Stored data entries
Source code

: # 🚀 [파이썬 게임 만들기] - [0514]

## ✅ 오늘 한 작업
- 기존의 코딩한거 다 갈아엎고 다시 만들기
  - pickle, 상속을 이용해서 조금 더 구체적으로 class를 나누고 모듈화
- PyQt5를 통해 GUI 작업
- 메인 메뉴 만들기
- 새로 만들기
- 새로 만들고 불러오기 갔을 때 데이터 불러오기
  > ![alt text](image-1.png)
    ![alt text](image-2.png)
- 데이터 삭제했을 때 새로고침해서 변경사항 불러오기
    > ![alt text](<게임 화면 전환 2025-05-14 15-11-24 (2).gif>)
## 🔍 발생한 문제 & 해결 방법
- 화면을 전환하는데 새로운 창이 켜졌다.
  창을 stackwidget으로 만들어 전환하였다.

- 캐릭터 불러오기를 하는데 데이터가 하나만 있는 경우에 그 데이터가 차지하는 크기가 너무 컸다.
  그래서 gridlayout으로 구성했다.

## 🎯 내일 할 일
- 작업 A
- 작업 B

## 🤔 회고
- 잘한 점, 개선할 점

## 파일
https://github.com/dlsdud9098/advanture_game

● **Exercise description**:
Output only the lines running from the line with "- 잘한 점, 개선할 점" through the final line of the data, inclusive.

● **Expected answer**:
- 잘한 점, 개선할 점

## 파일
https://github.com/dlsdud9098/advanture_game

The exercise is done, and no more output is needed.